--- ASSIGNMENT ---
Nothing but a verbatim copy of the data, minus the images, should be returned.

--- MATERIAL FOR THIS EXERCISE ---
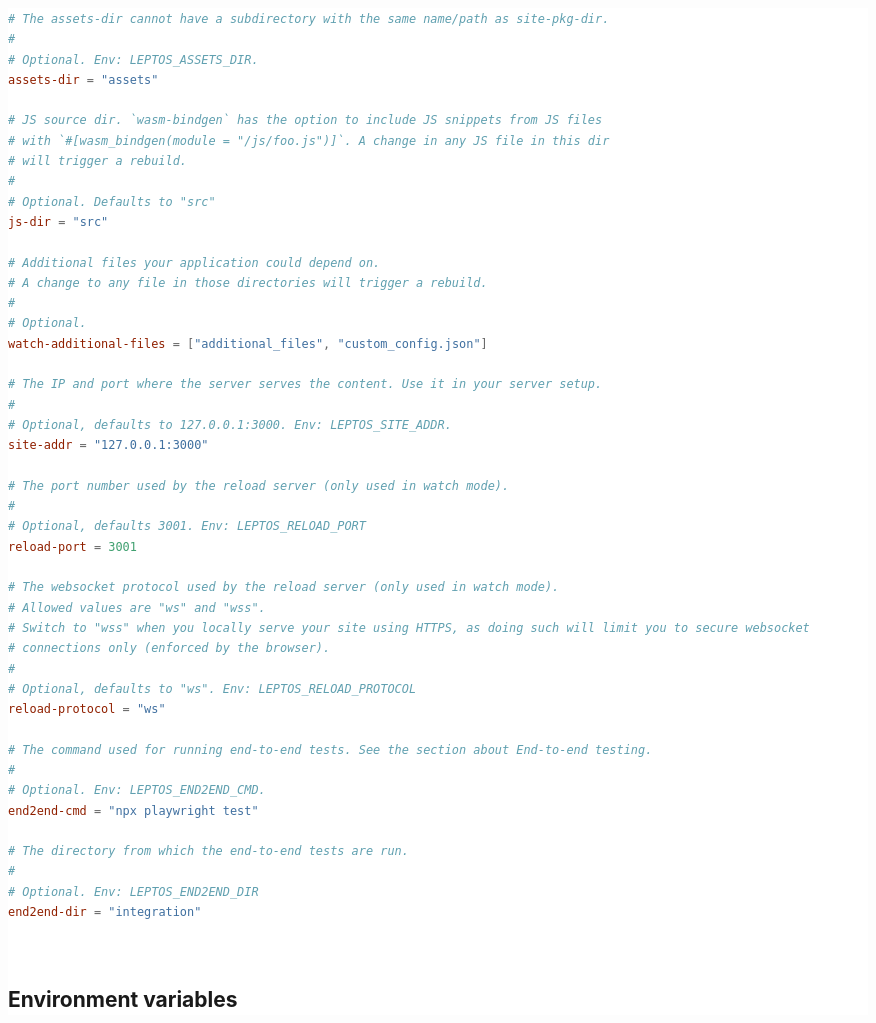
 ```toml
# The assets-dir cannot have a subdirectory with the same name/path as site-pkg-dir.
#
# Optional. Env: LEPTOS_ASSETS_DIR.
assets-dir = "assets"

# JS source dir. `wasm-bindgen` has the option to include JS snippets from JS files
# with `#[wasm_bindgen(module = "/js/foo.js")]`. A change in any JS file in this dir
# will trigger a rebuild.
#
# Optional. Defaults to "src"
js-dir = "src"

# Additional files your application could depend on.
# A change to any file in those directories will trigger a rebuild.
#
# Optional.
watch-additional-files = ["additional_files", "custom_config.json"]

# The IP and port where the server serves the content. Use it in your server setup.
#
# Optional, defaults to 127.0.0.1:3000. Env: LEPTOS_SITE_ADDR.
site-addr = "127.0.0.1:3000"

# The port number used by the reload server (only used in watch mode).
#
# Optional, defaults 3001. Env: LEPTOS_RELOAD_PORT
reload-port = 3001

# The websocket protocol used by the reload server (only used in watch mode).
# Allowed values are "ws" and "wss".
# Switch to "wss" when you locally serve your site using HTTPS, as doing such will limit you to secure websocket
# connections only (enforced by the browser).
#
# Optional, defaults to "ws". Env: LEPTOS_RELOAD_PROTOCOL
reload-protocol = "ws"

# The command used for running end-to-end tests. See the section about End-to-end testing.
#
# Optional. Env: LEPTOS_END2END_CMD.
end2end-cmd = "npx playwright test"

# The directory from which the end-to-end tests are run.
#
# Optional. Env: LEPTOS_END2END_DIR
end2end-dir = "integration"
```

<br/>

## Environment variables
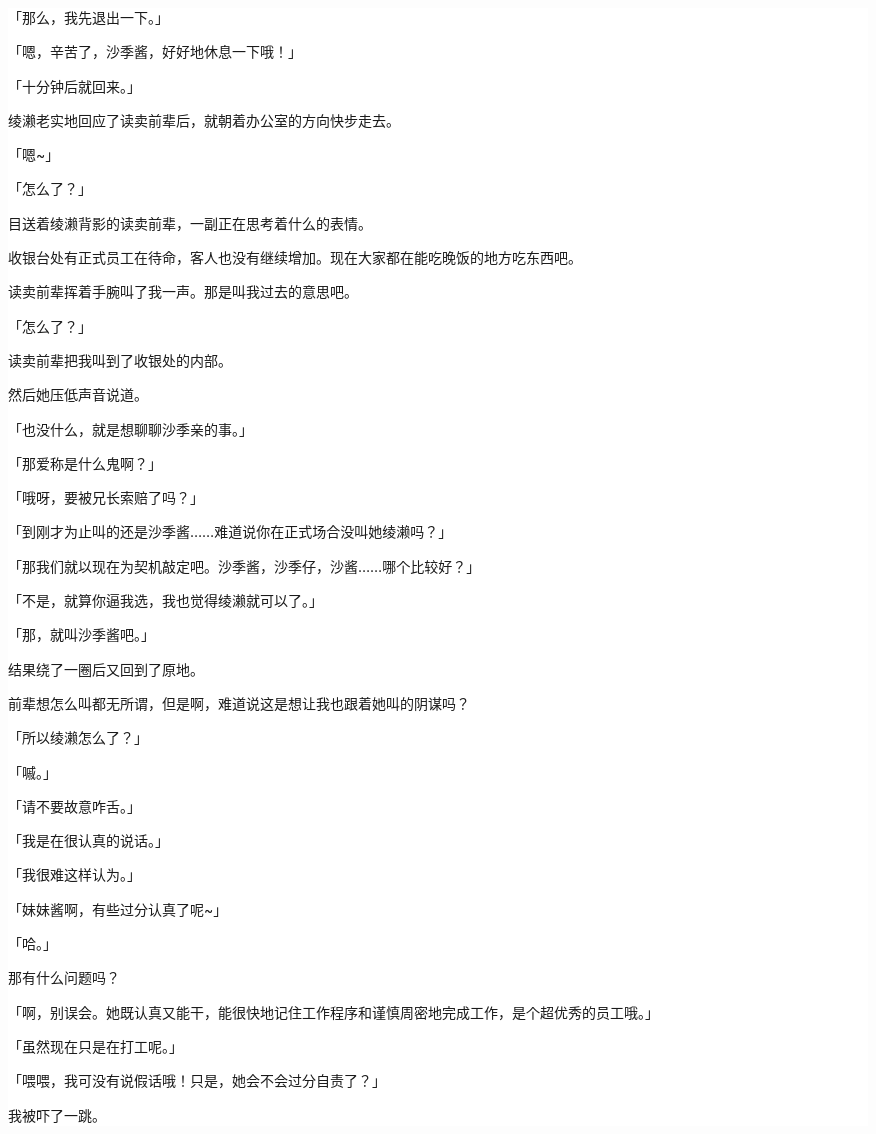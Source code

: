 「那么，我先退出一下。」

「嗯，辛苦了，沙季酱，好好地休息一下哦！」

「十分钟后就回来。」

绫濑老实地回应了读卖前辈后，就朝着办公室的方向快步走去。

「嗯~」

「怎么了？」

目送着绫濑背影的读卖前辈，一副正在思考着什么的表情。

收银台处有正式员工在待命，客人也没有继续增加。现在大家都在能吃晚饭的地方吃东西吧。

读卖前辈挥着手腕叫了我一声。那是叫我过去的意思吧。

「怎么了？」

读卖前辈把我叫到了收银处的内部。

然后她压低声音说道。

「也没什么，就是想聊聊沙季亲的事。」

「那爱称是什么鬼啊？」

「哦呀，要被兄长索赔了吗？」

「到刚才为止叫的还是沙季酱……难道说你在正式场合没叫她绫濑吗？」

「那我们就以现在为契机敲定吧。沙季酱，沙季仔，沙酱……哪个比较好？」

「不是，就算你逼我选，我也觉得绫濑就可以了。」

「那，就叫沙季酱吧。」

结果绕了一圈后又回到了原地。

前辈想怎么叫都无所谓，但是啊，难道说这是想让我也跟着她叫的阴谋吗？

「所以绫濑怎么了？」

「嘁。」

「请不要故意咋舌。」

「我是在很认真的说话。」

「我很难这样认为。」

「妹妹酱啊，有些过分认真了呢~」

「哈。」

那有什么问题吗？

「啊，别误会。她既认真又能干，能很快地记住工作程序和谨慎周密地完成工作，是个超优秀的员工哦。」

「虽然现在只是在打工呢。」

「喂喂，我可没有说假话哦！只是，她会不会过分自责了？」

我被吓了一跳。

--- COMPLETED TASK ---
 ```toml
# The assets-dir cannot have a subdirectory with the same name/path as site-pkg-dir.
#
# Optional. Env: LEPTOS_ASSETS_DIR.
assets-dir = "assets"

# JS source dir. `wasm-bindgen` has the option to include JS snippets from JS files
# with `#[wasm_bindgen(module = "/js/foo.js")]`. A change in any JS file in this dir
# will trigger a rebuild.
#
# Optional. Defaults to "src"
js-dir = "src"

# Additional files your application could depend on.
# A change to any file in those directories will trigger a rebuild.
#
# Optional.
watch-additional-files = ["additional_files", "custom_config.json"]

# The IP and port where the server serves the content. Use it in your server setup.
#
# Optional, defaults to 127.0.0.1:3000. Env: LEPTOS_SITE_ADDR.
site-addr = "127.0.0.1:3000"

# The port number used by the reload server (only used in watch mode).
#
# Optional, defaults 3001. Env: LEPTOS_RELOAD_PORT
reload-port = 3001

# The websocket protocol used by the reload server (only used in watch mode).
# Allowed values are "ws" and "wss".
# Switch to "wss" when you locally serve your site using HTTPS, as doing such will limit you to secure websocket
# connections only (enforced by the browser).
#
# Optional, defaults to "ws". Env: LEPTOS_RELOAD_PROTOCOL
reload-protocol = "ws"

# The command used for running end-to-end tests. See the section about End-to-end testing.
#
# Optional. Env: LEPTOS_END2END_CMD.
end2end-cmd = "npx playwright test"

# The directory from which the end-to-end tests are run.
#
# Optional. Env: LEPTOS_END2END_DIR
end2end-dir = "integration"
```

<br/>

## Environment variables
Source code

: 「那么，我先退出一下。」

「嗯，辛苦了，沙季酱，好好地休息一下哦！」

「十分钟后就回来。」

绫濑老实地回应了读卖前辈后，就朝着办公室的方向快步走去。

「嗯~」

「怎么了？」

目送着绫濑背影的读卖前辈，一副正在思考着什么的表情。

收银台处有正式员工在待命，客人也没有继续增加。现在大家都在能吃晚饭的地方吃东西吧。

读卖前辈挥着手腕叫了我一声。那是叫我过去的意思吧。

「怎么了？」

读卖前辈把我叫到了收银处的内部。

然后她压低声音说道。

「也没什么，就是想聊聊沙季亲的事。」

「那爱称是什么鬼啊？」

「哦呀，要被兄长索赔了吗？」

「到刚才为止叫的还是沙季酱……难道说你在正式场合没叫她绫濑吗？」

「那我们就以现在为契机敲定吧。沙季酱，沙季仔，沙酱……哪个比较好？」

「不是，就算你逼我选，我也觉得绫濑就可以了。」

「那，就叫沙季酱吧。」

结果绕了一圈后又回到了原地。

前辈想怎么叫都无所谓，但是啊，难道说这是想让我也跟着她叫的阴谋吗？

「所以绫濑怎么了？」

「嘁。」

「请不要故意咋舌。」

「我是在很认真的说话。」

「我很难这样认为。」

「妹妹酱啊，有些过分认真了呢~」

「哈。」

那有什么问题吗？

「啊，别误会。她既认真又能干，能很快地记住工作程序和谨慎周密地完成工作，是个超优秀的员工哦。」

「虽然现在只是在打工呢。」

「喂喂，我可没有说假话哦！只是，她会不会过分自责了？」

我被吓了一跳。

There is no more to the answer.